I hadn’t given much consideration to the topic until a few months ago, when I saw that an amateur civil defense historian had posted a Google Map titled “Fallout Shelters in Oakland California” to the Oakland subreddit. I connected with the map’s creator, Haley Radford, and learned that because she lives in Fresno, most of her research was conducted virtually, using online archives like Newspapers.org and Google Street View. I was intrigued by the idea of finding some long lost shelter, picturing a life-sized time capsule filled with midcentury rations, anti-communist propaganda, and bulky electronics. So I decided to build on Radford’s research by digging into the history of this mostly forgotten infrastructure.
I started my exploration with a visit to Oakland’s first privately-built bomb shelter, an above-ground bunker constructed in 1950 by an eccentric inventor on the grounds of his apartment complex in a quiet, residential neighborhood near Peralta Hacienda. According to Oakland Wiki, Clifford McCaslin “came up with the idea after talking to two of his tenants who had survived the blitz of London during WWII in a similar shelter.” McCaslin later told the Oakland Tribune that “they laughed and laughed down at City Hall when I applied for a building permit for this shelter,” but after the start of the Korean War in June 1950, his idea caught on. “By the summer of 1951, bomb shelters appeared at the Home Show at the Oakland Expo, and were common in real estate listings,” wrote Peter Hartlaub in a 2019 San Francisco Chronicle article.

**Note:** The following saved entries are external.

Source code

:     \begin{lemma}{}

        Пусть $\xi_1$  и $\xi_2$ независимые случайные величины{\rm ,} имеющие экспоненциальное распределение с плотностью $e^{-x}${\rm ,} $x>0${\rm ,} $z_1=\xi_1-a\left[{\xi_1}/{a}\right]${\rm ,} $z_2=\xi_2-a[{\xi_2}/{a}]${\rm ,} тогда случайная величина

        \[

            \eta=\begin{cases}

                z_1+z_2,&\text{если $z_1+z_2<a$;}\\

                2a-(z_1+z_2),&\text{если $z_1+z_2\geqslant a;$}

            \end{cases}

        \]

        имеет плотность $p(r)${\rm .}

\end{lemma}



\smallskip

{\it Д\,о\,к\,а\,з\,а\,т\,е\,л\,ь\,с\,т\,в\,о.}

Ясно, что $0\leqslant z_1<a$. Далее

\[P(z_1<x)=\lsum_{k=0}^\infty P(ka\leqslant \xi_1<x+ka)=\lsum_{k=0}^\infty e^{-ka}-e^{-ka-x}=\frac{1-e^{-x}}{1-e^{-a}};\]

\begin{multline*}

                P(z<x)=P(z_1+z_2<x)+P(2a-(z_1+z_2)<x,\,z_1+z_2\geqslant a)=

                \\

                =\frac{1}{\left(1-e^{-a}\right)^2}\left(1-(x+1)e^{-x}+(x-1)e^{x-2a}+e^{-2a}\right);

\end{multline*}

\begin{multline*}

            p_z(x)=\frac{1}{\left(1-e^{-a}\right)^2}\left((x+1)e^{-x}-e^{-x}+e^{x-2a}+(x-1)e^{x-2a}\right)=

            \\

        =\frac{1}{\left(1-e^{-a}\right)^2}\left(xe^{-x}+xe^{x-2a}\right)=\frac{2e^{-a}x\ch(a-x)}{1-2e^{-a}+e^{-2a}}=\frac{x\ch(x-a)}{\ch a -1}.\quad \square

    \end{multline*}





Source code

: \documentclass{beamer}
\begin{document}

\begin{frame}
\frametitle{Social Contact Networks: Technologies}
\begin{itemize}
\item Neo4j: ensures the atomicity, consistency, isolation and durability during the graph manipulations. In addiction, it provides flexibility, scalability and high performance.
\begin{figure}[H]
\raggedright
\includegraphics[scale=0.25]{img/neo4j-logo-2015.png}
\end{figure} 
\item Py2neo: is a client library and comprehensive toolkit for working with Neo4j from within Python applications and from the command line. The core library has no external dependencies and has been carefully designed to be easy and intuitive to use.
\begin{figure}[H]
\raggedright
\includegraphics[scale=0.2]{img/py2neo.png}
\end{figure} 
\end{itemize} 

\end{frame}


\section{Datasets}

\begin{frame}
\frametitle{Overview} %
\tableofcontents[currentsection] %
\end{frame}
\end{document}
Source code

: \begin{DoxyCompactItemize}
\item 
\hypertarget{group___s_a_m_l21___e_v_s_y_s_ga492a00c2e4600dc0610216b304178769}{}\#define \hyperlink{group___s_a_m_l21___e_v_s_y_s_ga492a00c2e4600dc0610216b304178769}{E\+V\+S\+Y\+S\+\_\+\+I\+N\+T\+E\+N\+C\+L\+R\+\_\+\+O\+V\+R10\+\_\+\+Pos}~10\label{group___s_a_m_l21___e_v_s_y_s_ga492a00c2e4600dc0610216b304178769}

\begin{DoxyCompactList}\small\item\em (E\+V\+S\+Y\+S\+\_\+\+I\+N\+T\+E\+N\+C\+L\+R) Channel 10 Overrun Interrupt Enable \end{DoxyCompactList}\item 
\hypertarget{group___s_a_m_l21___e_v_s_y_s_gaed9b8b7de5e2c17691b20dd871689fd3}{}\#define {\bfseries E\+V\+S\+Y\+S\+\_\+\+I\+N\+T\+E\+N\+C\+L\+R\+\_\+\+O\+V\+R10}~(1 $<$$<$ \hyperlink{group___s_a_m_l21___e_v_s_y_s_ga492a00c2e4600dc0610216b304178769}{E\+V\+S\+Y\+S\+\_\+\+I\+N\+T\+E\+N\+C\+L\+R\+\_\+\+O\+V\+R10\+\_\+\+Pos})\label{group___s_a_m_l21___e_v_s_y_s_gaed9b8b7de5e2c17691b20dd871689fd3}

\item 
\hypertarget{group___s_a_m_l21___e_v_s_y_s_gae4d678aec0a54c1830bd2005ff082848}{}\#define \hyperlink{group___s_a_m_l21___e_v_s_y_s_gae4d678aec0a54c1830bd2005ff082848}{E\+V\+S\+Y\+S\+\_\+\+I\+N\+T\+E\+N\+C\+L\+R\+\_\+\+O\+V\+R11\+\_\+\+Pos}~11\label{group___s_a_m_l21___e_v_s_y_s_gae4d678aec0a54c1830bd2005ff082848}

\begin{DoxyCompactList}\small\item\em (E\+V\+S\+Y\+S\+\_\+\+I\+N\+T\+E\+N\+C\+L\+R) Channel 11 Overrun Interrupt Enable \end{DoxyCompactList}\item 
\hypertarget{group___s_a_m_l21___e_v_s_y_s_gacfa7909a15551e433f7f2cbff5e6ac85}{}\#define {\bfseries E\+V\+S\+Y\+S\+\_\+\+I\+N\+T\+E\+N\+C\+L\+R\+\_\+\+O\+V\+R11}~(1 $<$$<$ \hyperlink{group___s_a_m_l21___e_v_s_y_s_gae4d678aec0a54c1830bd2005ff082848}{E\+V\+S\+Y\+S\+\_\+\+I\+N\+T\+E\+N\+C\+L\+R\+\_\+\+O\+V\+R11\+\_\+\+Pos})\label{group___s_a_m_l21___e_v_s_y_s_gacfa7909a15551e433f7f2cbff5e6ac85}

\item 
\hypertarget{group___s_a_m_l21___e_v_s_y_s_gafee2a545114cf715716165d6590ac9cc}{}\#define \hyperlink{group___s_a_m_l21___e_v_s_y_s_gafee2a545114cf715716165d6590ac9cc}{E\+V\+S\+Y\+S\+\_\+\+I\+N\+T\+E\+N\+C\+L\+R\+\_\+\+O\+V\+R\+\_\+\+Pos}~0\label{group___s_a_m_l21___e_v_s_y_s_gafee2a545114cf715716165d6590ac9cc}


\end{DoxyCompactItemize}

The complex where McCaslin built his shelter is now known as Humboldt Gardens and the property has changed hands several times over the decades, but a longtime resident named Janeen agreed to give me a tour. Since McCaslin’s era, the shelter has been used as a music room and a wine cellar, but now it’s the current landlord’s storage space, so I wasn’t able to look inside. Still, it was worth a visit to see this architectural anomaly, which looks like a smaller, DIY version of Berkeley’s freakish Enclave Apartments, due to its Frankensteinian mishmash of styles. What appears to be a conventional cinder block rectangle from the front is revealed as a hallucinatory monstrosity from the side. The vine-covered bricks are crooked, appear to be melting, and are topped with something that may or may not be the skeletal remains of a Polynesian-themed patio umbrella that McCaslin built on the bunker’s roof at the behest of his wife.
Spread across the structure’s exterior are engravings that range from logistical (“Well water available; inside pumps. Area, 550 sq. ft.”) to smug (“To plan is human; to fulfill is divine”). Fortunately, due to a lack of aerial bombardments, McCaslin never got the opportunity to rule over this cramped kingdom, which he built large enough to have room for his tenants. Despite occasional geopolitical flare-ups, like 1962’s Cuban Missile Crisis, the residential bomb shelter concept didn’t gain much traction in the Bay Area and the strange monument quietly tucked away in an East Oakland backyard seems to be one of the relatively few local bunkers still in existence.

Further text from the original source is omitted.